BEGIN Exercise input
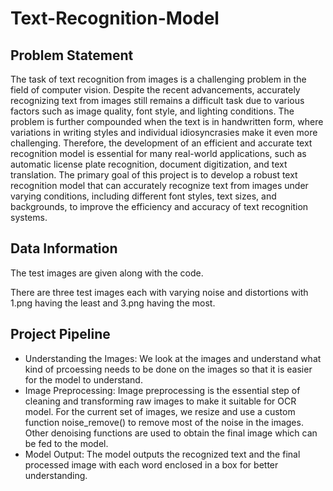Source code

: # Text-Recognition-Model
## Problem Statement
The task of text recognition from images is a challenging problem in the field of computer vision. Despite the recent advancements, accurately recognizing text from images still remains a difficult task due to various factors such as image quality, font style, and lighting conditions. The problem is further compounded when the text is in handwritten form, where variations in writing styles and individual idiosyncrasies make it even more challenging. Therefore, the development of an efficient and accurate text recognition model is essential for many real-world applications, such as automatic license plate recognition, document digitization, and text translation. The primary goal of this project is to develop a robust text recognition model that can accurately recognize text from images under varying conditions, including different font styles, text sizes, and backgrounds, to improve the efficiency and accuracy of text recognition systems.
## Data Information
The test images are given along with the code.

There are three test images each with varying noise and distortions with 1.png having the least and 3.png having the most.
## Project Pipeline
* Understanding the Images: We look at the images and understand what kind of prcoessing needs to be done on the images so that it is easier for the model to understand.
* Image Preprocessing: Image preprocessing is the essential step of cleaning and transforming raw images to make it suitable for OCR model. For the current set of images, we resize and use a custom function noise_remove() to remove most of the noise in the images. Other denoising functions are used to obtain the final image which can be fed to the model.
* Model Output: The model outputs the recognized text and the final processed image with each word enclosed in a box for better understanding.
END Exercise input
BEGIN Exercise input
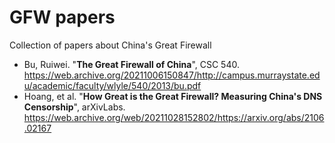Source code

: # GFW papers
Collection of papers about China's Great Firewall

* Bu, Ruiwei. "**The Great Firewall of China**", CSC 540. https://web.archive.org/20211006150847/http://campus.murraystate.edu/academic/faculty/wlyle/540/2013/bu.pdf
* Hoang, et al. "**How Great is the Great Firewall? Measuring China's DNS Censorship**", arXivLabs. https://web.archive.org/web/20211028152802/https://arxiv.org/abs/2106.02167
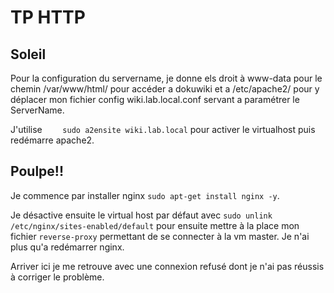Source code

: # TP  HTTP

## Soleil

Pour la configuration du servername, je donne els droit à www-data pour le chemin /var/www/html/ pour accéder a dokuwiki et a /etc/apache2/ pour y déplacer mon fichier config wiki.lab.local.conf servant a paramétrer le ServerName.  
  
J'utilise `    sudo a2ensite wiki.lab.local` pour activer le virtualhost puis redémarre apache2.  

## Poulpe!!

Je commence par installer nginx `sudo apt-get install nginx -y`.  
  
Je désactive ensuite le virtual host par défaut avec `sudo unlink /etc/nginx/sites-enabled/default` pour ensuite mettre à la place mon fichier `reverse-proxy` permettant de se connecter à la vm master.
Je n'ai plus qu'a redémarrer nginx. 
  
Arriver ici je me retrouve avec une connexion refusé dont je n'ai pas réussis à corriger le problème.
END Exercise input
BEGIN Exercise input
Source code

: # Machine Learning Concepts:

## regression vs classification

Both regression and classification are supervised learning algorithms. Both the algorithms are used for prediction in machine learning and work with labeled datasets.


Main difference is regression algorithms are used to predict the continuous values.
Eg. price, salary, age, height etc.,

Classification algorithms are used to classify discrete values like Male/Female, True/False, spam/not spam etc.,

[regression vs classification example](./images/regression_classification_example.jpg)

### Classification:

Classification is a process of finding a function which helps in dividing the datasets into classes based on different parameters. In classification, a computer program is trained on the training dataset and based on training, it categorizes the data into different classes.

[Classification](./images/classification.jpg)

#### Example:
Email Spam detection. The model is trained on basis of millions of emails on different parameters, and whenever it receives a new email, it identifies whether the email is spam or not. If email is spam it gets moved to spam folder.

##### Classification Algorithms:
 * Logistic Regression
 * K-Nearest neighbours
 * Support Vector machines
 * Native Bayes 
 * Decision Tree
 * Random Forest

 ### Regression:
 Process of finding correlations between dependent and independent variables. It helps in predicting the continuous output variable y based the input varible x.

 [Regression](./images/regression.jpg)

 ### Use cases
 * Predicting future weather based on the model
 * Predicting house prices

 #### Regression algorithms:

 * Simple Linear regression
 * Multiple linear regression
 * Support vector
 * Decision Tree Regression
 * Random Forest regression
END Exercise input
▶ [Work to be completed] When copying from the data above, begin at the line containing "Hoang, et al." and end at the line containing "Arriver ici je"; return those lines exactly and leave all pictures behind.

▶ [Result for this exercise]
* Hoang, et al. "**How Great is the Great Firewall? Measuring China's DNS Censorship**", arXivLabs. https://web.archive.org/web/20211028152802/https://arxiv.org/abs/2106.02167
Source code

: # TP  HTTP

## Soleil

Pour la configuration du servername, je donne els droit à www-data pour le chemin /var/www/html/ pour accéder a dokuwiki et a /etc/apache2/ pour y déplacer mon fichier config wiki.lab.local.conf servant a paramétrer le ServerName.  
  
J'utilise `    sudo a2ensite wiki.lab.local` pour activer le virtualhost puis redémarre apache2.  

## Poulpe!!

Je commence par installer nginx `sudo apt-get install nginx -y`.  
  
Je désactive ensuite le virtual host par défaut avec `sudo unlink /etc/nginx/sites-enabled/default` pour ensuite mettre à la place mon fichier `reverse-proxy` permettant de se connecter à la vm master.
Je n'ai plus qu'a redémarrer nginx. 
  
Arriver ici je me retrouve avec une connexion refusé dont je n'ai pas réussis à corriger le problème.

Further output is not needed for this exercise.